Bike lock. My last lock was Abus Granit 1000 Steel O Flex Cable Lock. A hefty 1.55kg. But at $100, its more than cost of the bike. I was going to get a $15 K-Mart combination lock. But quick research shows that is easy to break the combination. The K-Mart U-Locks have the barrel keys. They fail with a Bic pen attack. I remember when Kryptonite replaced all their locks when that attack came out.  So need to find something else. The trade off between lock cost and bicycle cost.

Mudguards. Will find some core-flute to make a set.

Pedals are plastic. I'll increase the platform size for foot comfort, since I'll not be wearing the Shimano sandals.

Mount mirror on handle bars. I found a small make-up mirror on the side of the road. Just need to make up a bracket to hold it in place.

Tires/Tubes. Undecided still on thornproof tubes or Tuffy liner or just wait and swap them for better tires.  Schwelbe tires front and back will be worth more than the bike but could be a useful upgrade. Who likes patching punctures?

Then,  load it up with my gear and head bush again.

So, why I'd get this bike?  A few reasons. 
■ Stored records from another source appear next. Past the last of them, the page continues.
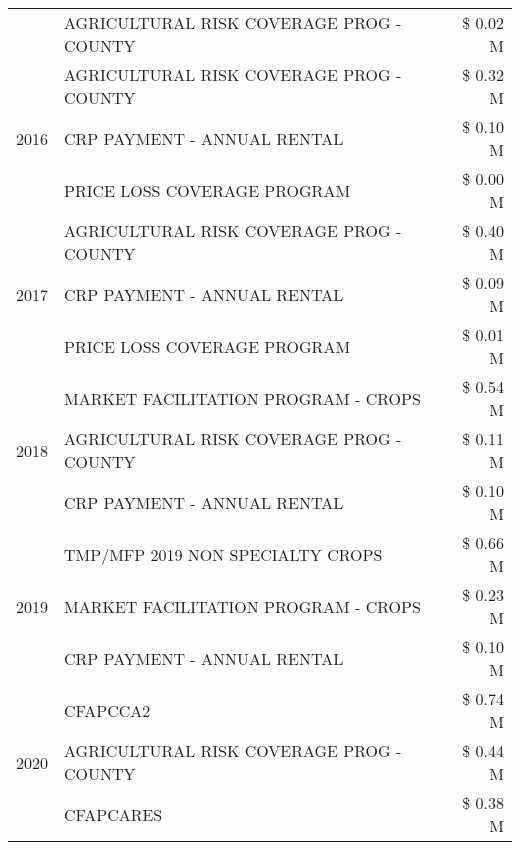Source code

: \begin{tabular}{llr}
 & AGRICULTURAL RISK COVERAGE PROG - COUNTY & \$ 0.02 M \\
\cline{1-3}
\multirow[t]{3}{*}{2016} & AGRICULTURAL RISK COVERAGE PROG - COUNTY      & \$ 0.32 M \\
 & CRP PAYMENT - ANNUAL RENTAL                   & \$ 0.10 M \\
 & PRICE LOSS COVERAGE PROGRAM                   & \$ 0.00 M \\
\cline{1-3}
\multirow[t]{3}{*}{2017} & AGRICULTURAL RISK COVERAGE PROG - COUNTY & \$ 0.40 M \\
 & CRP PAYMENT - ANNUAL RENTAL & \$ 0.09 M \\
 & PRICE LOSS COVERAGE PROGRAM & \$ 0.01 M \\
\cline{1-3}
\multirow[t]{3}{*}{2018} & MARKET FACILITATION PROGRAM - CROPS & \$ 0.54 M \\
 & AGRICULTURAL RISK COVERAGE PROG - COUNTY & \$ 0.11 M \\
 & CRP PAYMENT - ANNUAL RENTAL & \$ 0.10 M \\
\cline{1-3}
\multirow[t]{3}{*}{2019} & TMP/MFP 2019 NON SPECIALTY CROPS & \$ 0.66 M \\
 & MARKET FACILITATION PROGRAM - CROPS & \$ 0.23 M \\
 & CRP PAYMENT - ANNUAL RENTAL & \$ 0.10 M \\
\cline{1-3}
\multirow[t]{3}{*}{2020} & CFAPCCA2 & \$ 0.74 M \\
 & AGRICULTURAL RISK COVERAGE PROG - COUNTY & \$ 0.44 M \\
 & CFAPCARES & \$ 0.38 M \\
\cline{1-3}
\bottomrule
\end{tabular}
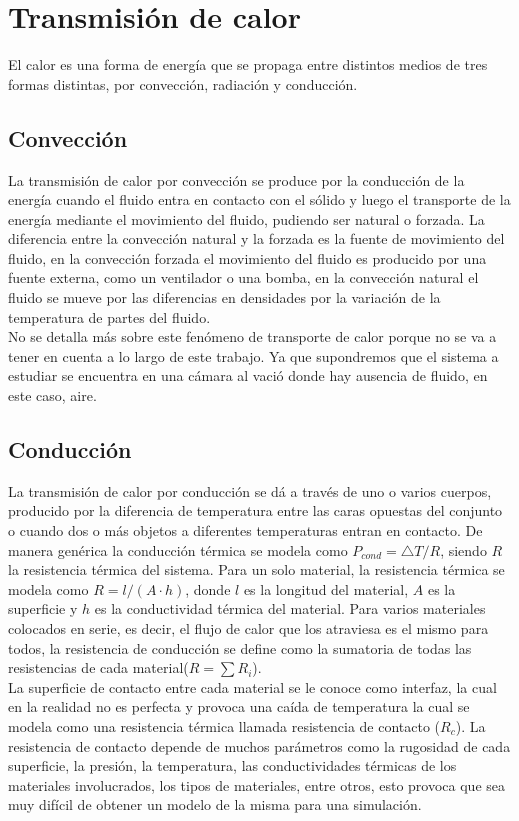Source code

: \section{Transmisión de calor}
El calor es una forma de energía que se propaga entre distintos medios de tres formas distintas, por convección, radiación y conducción.
\subsection{Convección}
La transmisión de calor por convección se produce por la conducción de la energía cuando el fluido entra en contacto con el sólido y luego el transporte de la energía mediante el movimiento del fluido, pudiendo ser natural o forzada. La diferencia entre la convección natural y la forzada es la fuente de movimiento del fluido, en la convección forzada el movimiento del fluido es producido por una fuente externa, como un ventilador o una bomba, en la convección natural el fluido se mueve por las diferencias en densidades por la variación de la temperatura de partes del fluido.\\

No se detalla más sobre este fenómeno de transporte de calor porque no se va a tener en cuenta a lo largo de este trabajo. Ya que supondremos que el sistema a estudiar se encuentra en una cámara al vació donde hay ausencia de fluido, en este caso, aire.
\subsection{Conducción}
La transmisión de calor por conducción se dá a través de uno o varios cuerpos, producido por la diferencia de temperatura entre las caras opuestas del conjunto o cuando dos o más objetos a diferentes temperaturas entran en contacto. De manera genérica la conducción térmica se modela como $P_{cond}={\bigtriangleup T}/{R} $, siendo $R$ la resistencia térmica del sistema.
Para un solo material, la resistencia térmica se modela como $R = l/{\left(A\cdot h\right)}$, donde $l$ es la longitud del material, $A$ es la superficie y $h$ es la conductividad térmica del material. Para varios materiales colocados en serie, es decir, el flujo de calor que los atraviesa es el mismo para todos, la resistencia de conducción se define como la sumatoria de todas las resistencias de cada material($R=\sum R_i$).\\

La superficie de contacto entre cada material se le conoce como interfaz, la cual en la realidad no es perfecta y provoca una caída de temperatura la cual se modela como una resistencia térmica llamada resistencia de contacto ($R_c$). La resistencia de contacto depende de muchos parámetros como la rugosidad de cada superficie, la presión, la temperatura, las conductividades térmicas de los materiales involucrados, los tipos de materiales, entre otros, esto provoca que sea muy difícil de obtener un modelo de la misma para una simulación.\\

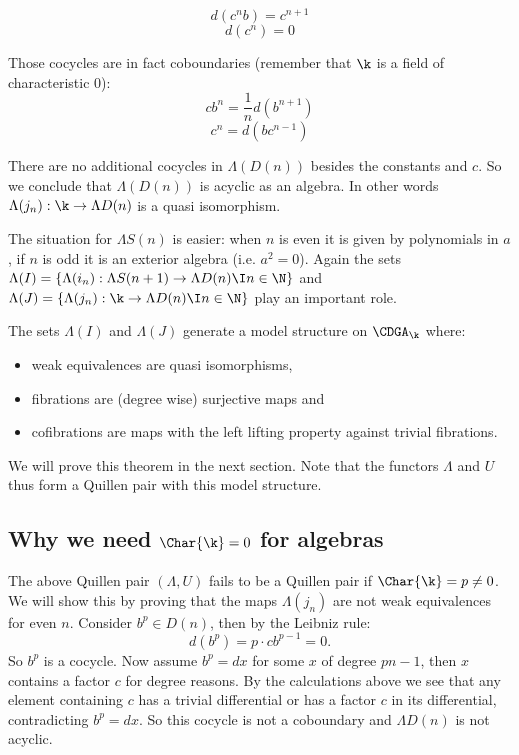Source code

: $$ d(c^n b) = c^{n+1} $$
$$ d(c^n) = 0 $$

Those cocycles are in fact coboundaries (remember that $\k$ is a field of characteristic $0$):
$$ c b^n = \frac{1}{n} d(b^{n+1}) $$
$$ c^n = d(b c^{n-1}) $$

There are no additional cocycles in $\Lambda(D(n))$ besides the constants and $c$. So we conclude that $\Lambda(D(n))$ is acyclic as an algebra. In other words $\Lambda(j_n): \k \to \Lambda D(n)$ is a quasi isomorphism.

The situation for $\Lambda S(n)$ is easier: when $n$ is even it is given by polynomials in $a$, if $n$ is odd it is an exterior algebra (i.e. $a^2 = 0$). Again the sets $\Lambda(I) = \{ \Lambda(i_n) : \Lambda S(n+1) \to \Lambda D(n) \I n \in \N\}$ and $\Lambda(J) = \{ \Lambda(j_n) : \k \to \Lambda D(n) \I n \in \N\}$ play an important role.

\begin{theorem}
	The sets $\Lambda(I)$ and $\Lambda(J)$ generate a model structure on $\CDGA_\k$ where:
	\begin{itemize}
		\item weak equivalences are quasi isomorphisms,
		\item fibrations are (degree wise) surjective maps and
		\item cofibrations are maps with the left lifting property against trivial fibrations.
	\end{itemize}
\end{theorem}

We will prove this theorem in the next section. Note that the functors $\Lambda$ and $U$ thus form a Quillen pair with this model structure.

\subsection{Why we need $\Char{\k} = 0$ for algebras}
The above Quillen pair $(\Lambda, U)$ fails to be a Quillen pair if $\Char{\k} = p \neq 0$. We will show this by proving that the maps $\Lambda(j_n)$ are not weak equivalences for even $n$. Consider $b^p \in D(n)$, then by the Leibniz rule:
$$ d(b^p) = p \cdot c b^{p-1} = 0. $$
So $b^p$ is a cocycle. Now assume $b^p = dx$ for some $x$ of degree $pn - 1$, then $x$ contains a factor $c$ for degree reasons. By the calculations above we see that any element containing $c$ has a trivial differential or has a factor $c$ in its differential, contradicting $b^p = dx$. So this cocycle is not a coboundary and $\Lambda D(n)$ is not acyclic.




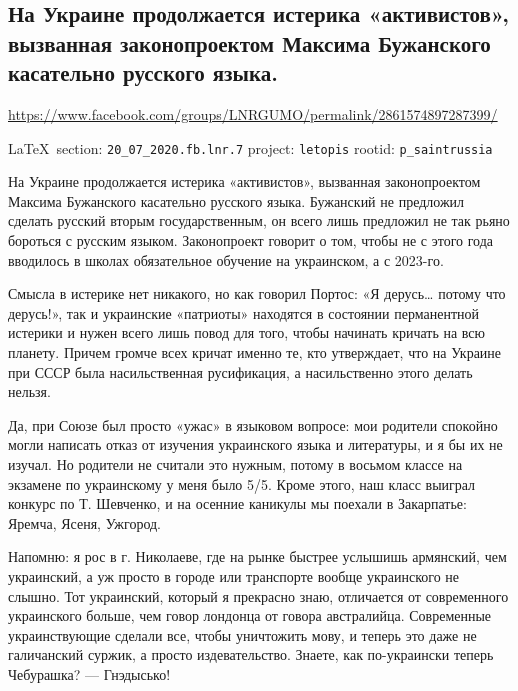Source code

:  
 

\subsection{
На Украине продолжается истерика «активистов», вызванная законопроектом Максима Бужанского касательно русского языка.}
\url{https://www.facebook.com/groups/LNRGUMO/permalink/2861574897287399/}
  
\vspace{0.5cm}
{\small\LaTeX~section: \verb|20_07_2020.fb.lnr.7| project: \verb|letopis| rootid: \verb|p_saintrussia|}
\vspace{0.5cm}

На Украине продолжается истерика «активистов», вызванная законопроектом Максима
Бужанского касательно русского языка. Бужанский не предложил сделать русский
вторым государственным, он всего лишь предложил не так рьяно бороться с русским
языком. Законопроект говорит о том, чтобы не с этого года вводилось в школах
обязательное обучение на украинском, а с 2023-го.

Смысла в истерике нет никакого, но как говорил Портос: «Я дерусь… потому что
дерусь!», так и украинские «патриоты» находятся в состоянии перманентной
истерики и нужен всего лишь повод для того, чтобы начинать кричать на всю
планету. Причем громче всех кричат именно те, кто утверждает, что на Украине
при СССР была насильственная русификация, а насильственно этого делать нельзя.

Да, при Союзе был просто «ужас» в языковом вопросе: мои родители спокойно могли
написать отказ от изучения украинского языка и литературы, и я бы их не изучал.
Но родители не считали это нужным, потому в восьмом классе на экзамене по
украинскому у меня было 5/5. Кроме этого, наш класс выиграл конкурс по Т.
Шевченко, и на осенние каникулы мы поехали в Закарпатье: Яремча, Ясеня,
Ужгород.

Напомню: я рос в г. Николаеве, где на рынке быстрее услышишь армянский, чем
украинский, а уж просто в городе или транспорте вообще украинского не слышно.
Тот украинский, который я прекрасно знаю, отличается от современного
украинского больше, чем говор лондонца от говора австралийца. Современные
украинствующие сделали все, чтобы уничтожить мову, и теперь это даже не
галичанский суржик, а просто издевательство. Знаете, как по-украински теперь
Чебурашка? --- Гнэдысько!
I wanted a bike that I don't have to worry about. I want to do walking, but most of the places are not easy to get to. So will need to ride out to them and then leave the bike there while I'm off walking. It could be days before I return. I never got over leaving the Troll out of my sight. It always seemed "wrong" leaving several thousand dollars of bike locked to a bush or a street post, and then wander off and leaving it.  I couldn't do it and this affected my travels; by not going places where I had to leave the bike, or by being overly worried about it when it was out of sight. It should have been easier when I was off in places with hardly any people, but I never managed it.  The Troll was never a bike I could walk away from. I was too attached to the bike. 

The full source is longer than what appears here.